Even though Black centenarians may have out-numbered Whites, it does not follow that Black older adults received better health care from slavers than older Whites. At least three other factors may have been operative even as early as 1850:

  1. Black older adults may have been hardier in some physiological characteristics than their White counterparts and more successful at coping with the health hazards that so frequently occur between childhood and mid-life
  2. The longer the slave was alive and well enough to work, the greater the economic return the slaver received for his/her investment
  3. There may have developed within the “slave community” means of self health care that helped young and old slaves to withstand the hazards of everyday life during the antebellum period

Changes since 1990

The foregoing discussion suggests that few Black elderly lived long enough to enjoy retirement where that was permitted. Much less did elderly Blacks live leisurely and comfortably under slavery (Fisher, 1969; Genovese, 1974).

By 1900, some improvements had occurred in the longevity of Blacks: In 1900 the expectation of life for Negro females was 35 years and that of Negro males 32.5 years, as compared with 51 years and 48 years for White females and males, respectively. (Frazier, 1957, p. 569).
Since 1940, there have been further improvements in the life expectancy of Blacks and Whites. Whether born in 1900 or 1976, White females could expect to live longest of all, followed in descending order by Black females, White males, and Black males, who had the lowest life expectancy of all.

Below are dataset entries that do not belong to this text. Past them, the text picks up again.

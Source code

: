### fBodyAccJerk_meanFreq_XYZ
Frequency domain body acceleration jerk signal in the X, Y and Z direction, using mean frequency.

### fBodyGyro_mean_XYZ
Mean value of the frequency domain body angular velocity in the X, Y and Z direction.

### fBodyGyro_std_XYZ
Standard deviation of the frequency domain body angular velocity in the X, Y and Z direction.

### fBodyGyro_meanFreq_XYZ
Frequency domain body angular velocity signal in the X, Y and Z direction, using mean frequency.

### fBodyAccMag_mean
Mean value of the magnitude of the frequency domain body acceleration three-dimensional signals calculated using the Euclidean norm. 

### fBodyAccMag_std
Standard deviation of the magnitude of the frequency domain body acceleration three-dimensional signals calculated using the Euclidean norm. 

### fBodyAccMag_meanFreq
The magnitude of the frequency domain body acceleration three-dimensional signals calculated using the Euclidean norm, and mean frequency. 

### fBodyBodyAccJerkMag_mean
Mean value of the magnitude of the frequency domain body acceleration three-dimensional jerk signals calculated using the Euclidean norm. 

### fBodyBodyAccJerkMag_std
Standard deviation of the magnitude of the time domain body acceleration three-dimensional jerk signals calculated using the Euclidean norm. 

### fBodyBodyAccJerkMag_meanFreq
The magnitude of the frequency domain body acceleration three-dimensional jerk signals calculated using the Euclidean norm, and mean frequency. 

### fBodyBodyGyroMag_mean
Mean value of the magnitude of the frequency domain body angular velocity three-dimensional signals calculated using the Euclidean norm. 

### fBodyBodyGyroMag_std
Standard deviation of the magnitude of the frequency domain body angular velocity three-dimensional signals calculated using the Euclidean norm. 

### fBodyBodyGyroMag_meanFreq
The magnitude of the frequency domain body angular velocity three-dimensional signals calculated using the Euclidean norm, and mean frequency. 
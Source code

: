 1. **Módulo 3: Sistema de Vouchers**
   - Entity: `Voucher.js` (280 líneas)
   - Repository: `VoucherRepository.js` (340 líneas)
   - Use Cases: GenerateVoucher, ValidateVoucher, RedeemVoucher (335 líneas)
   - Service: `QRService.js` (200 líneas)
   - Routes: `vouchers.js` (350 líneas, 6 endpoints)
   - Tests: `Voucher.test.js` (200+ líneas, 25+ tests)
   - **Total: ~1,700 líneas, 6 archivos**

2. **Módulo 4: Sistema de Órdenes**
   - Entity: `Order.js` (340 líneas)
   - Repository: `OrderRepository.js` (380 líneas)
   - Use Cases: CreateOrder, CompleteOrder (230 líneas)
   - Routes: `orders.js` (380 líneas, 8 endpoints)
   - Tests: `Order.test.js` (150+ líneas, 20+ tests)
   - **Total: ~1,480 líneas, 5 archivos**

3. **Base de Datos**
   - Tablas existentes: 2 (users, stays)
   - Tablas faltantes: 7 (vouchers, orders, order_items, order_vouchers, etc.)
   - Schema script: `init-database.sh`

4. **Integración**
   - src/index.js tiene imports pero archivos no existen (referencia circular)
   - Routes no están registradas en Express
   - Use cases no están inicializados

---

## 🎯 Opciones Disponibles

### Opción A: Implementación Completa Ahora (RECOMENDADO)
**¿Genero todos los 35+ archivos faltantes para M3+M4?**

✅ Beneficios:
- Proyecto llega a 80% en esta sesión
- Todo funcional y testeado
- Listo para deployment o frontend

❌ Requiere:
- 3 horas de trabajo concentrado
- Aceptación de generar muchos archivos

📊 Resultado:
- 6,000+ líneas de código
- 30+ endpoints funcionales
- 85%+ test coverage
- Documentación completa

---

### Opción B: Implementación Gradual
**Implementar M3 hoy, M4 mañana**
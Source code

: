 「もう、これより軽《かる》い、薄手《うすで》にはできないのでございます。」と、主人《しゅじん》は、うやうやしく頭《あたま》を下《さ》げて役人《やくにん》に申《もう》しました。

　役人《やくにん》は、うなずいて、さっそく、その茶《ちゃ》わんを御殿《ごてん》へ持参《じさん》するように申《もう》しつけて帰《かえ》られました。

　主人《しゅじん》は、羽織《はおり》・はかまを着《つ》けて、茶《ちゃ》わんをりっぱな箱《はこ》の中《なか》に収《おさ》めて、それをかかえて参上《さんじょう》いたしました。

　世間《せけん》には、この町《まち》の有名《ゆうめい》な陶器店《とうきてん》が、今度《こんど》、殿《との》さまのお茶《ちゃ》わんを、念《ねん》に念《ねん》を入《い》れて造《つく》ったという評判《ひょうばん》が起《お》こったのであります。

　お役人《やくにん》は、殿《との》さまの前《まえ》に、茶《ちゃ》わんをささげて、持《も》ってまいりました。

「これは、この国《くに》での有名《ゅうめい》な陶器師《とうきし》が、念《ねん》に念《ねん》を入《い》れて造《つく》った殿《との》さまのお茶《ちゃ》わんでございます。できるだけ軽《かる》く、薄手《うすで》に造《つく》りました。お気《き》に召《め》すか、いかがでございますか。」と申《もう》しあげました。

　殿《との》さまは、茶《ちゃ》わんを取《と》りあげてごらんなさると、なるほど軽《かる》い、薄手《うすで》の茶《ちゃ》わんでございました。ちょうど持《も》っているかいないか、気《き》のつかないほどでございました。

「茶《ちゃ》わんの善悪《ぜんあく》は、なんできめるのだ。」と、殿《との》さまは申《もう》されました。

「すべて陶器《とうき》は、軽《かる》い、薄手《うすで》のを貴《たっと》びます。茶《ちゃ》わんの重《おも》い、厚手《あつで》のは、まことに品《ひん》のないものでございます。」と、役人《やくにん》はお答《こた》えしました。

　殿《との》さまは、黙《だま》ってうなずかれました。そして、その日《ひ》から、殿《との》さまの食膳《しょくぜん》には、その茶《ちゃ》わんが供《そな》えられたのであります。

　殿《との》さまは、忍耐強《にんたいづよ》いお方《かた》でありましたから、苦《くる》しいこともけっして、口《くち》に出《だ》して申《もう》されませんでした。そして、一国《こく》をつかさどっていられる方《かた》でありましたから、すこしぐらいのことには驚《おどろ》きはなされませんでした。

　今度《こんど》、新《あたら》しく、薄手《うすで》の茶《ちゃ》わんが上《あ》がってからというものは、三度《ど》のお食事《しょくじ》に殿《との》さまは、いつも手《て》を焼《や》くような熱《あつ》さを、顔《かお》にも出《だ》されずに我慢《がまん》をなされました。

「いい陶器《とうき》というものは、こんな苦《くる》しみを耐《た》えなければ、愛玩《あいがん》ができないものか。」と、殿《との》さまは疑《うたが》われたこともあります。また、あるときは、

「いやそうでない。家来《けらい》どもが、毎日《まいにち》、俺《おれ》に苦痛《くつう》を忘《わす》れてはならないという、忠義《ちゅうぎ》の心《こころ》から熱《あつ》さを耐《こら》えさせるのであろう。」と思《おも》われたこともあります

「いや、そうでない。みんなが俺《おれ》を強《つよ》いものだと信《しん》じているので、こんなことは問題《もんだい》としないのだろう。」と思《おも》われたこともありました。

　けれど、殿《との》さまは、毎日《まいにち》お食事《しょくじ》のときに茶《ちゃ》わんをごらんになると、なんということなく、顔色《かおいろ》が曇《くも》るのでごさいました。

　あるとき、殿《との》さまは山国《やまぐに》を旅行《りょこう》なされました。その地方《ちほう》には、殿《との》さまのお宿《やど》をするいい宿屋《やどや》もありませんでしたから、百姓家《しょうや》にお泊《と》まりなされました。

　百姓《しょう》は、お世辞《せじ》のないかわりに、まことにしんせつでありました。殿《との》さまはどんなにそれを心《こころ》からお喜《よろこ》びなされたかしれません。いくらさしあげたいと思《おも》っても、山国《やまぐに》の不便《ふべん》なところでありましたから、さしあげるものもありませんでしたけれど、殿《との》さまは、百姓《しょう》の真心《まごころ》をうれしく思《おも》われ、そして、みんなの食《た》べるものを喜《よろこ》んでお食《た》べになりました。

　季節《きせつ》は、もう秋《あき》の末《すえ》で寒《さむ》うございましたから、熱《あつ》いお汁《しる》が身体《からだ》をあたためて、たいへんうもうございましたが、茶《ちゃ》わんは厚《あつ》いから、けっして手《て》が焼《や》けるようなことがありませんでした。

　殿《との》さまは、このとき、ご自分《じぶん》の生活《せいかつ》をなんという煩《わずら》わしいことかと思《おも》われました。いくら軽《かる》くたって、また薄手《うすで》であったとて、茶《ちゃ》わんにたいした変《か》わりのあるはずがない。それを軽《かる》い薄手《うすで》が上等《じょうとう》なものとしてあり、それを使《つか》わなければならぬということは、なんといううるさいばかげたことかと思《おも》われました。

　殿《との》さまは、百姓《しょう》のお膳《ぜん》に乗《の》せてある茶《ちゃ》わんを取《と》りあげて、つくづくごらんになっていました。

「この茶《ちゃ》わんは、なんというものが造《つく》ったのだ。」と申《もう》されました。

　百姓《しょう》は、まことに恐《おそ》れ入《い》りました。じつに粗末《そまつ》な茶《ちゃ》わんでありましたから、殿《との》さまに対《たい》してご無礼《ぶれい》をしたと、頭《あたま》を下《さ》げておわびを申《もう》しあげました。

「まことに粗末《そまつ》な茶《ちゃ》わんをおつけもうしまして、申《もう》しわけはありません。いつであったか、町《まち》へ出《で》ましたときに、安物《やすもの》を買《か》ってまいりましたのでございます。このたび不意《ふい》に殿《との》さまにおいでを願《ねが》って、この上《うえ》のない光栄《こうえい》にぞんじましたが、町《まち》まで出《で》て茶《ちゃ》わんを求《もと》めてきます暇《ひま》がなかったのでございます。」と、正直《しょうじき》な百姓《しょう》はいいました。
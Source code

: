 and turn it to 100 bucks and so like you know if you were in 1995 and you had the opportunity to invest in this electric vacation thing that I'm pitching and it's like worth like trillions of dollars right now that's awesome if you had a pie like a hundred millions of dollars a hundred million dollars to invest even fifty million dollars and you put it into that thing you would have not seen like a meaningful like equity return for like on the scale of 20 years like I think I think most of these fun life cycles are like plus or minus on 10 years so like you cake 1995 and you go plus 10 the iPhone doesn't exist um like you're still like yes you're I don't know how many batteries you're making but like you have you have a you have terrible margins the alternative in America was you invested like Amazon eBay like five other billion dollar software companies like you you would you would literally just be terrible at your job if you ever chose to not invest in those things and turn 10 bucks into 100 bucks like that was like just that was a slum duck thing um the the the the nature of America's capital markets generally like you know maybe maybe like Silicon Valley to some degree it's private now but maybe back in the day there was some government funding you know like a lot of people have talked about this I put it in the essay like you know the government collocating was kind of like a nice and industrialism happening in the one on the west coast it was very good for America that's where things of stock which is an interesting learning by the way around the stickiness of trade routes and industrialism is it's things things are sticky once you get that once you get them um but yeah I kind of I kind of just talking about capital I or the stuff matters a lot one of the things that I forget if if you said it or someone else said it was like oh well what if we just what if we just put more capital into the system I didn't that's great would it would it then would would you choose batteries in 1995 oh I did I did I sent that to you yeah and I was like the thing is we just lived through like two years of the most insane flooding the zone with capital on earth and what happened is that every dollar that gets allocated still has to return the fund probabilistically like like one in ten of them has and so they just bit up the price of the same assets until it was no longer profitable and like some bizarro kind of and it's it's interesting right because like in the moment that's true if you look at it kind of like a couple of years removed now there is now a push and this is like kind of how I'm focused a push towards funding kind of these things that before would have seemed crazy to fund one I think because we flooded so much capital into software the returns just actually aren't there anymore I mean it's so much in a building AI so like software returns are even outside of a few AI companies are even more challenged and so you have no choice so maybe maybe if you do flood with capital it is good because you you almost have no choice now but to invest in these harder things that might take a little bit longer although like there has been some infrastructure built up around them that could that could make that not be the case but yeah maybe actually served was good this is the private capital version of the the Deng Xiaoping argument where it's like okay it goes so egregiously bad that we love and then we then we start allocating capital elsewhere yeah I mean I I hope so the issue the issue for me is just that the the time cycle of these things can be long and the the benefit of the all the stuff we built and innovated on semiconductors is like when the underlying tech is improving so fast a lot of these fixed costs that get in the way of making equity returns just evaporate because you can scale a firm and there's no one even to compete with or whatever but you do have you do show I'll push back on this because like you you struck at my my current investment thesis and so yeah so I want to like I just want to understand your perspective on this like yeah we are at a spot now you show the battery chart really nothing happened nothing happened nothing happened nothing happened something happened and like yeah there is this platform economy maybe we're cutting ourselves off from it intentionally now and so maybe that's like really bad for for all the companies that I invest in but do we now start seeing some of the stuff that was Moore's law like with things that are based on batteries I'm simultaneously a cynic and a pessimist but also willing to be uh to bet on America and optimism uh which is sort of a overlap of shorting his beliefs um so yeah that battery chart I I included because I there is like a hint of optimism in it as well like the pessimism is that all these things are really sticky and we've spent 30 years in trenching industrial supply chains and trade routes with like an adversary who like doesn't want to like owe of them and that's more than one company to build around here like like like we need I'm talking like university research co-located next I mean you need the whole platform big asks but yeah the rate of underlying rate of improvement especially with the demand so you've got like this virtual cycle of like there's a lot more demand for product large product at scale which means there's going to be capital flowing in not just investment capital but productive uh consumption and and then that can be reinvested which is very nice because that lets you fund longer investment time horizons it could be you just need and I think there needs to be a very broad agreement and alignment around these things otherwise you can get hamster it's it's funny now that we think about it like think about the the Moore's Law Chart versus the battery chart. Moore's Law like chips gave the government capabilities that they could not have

The average life expectancy of each group, however, in 1976 was much greater than it was in 1900. Frazier (1957) observed that chronic diseases were especially important to any attempt to explain the differences between Black and White mortality rates. There were, for example, certain disease-related stressors that clearly had a greater negative impact on the health of Blacks than Whites and helped to explain the lower longevity of Blacks during the first half of the 20th century. At mid-century, Frazier observed the following:

After the age of five, the rates for the communicable diseases which characterize childhood are about the same for the two races. On the other hand, death rates for tuberculosis, influenza, nephritis, pneumonia, syphilis, homicides, and pellagra are uniformly higher among Negroes than Whites.

Tuberculosis, influenza and pneumonia are responsible for nearly three-fourths of the excess mortality among Negroes under 25 years of age. About 50 percent of the excess mortality among Negroes between 10 and 24 years of age is attributable to tuberculosis alone. Although in the older age groups tuberculosis accounts for a smaller proportion of deaths, influenza and pneumonia are important in all ages. For the group between 45 and 65 years of age (in the year 1950), nephritis and heart disease were responsible for 40 percent of the excess mortality (Frazier, 1957, p. 572).

Tuberculosis and pneumonia were also identified as causes of the high death rates among Blacks at the turn of the 20TH century. Furthermore, the socioeconomic and psychological factors of ignorance, poverty, negligence, and intemperance were specified as major conditional factors that explain variations in incidence of death.

Although Blacks still die at earlier ages than Whites, many of the diseases identified above have been significantly reduced as causes of death since 1850. With the synthesis of penicillin in 1940 and its widespread prescription for rich and poor, Black and White, pneumonia has been brought under control. Along with other advances in medical technology and public-health measures (such as water and sewage treatments, nutrition education), improvements are being made in the overall quality of life in modern societies.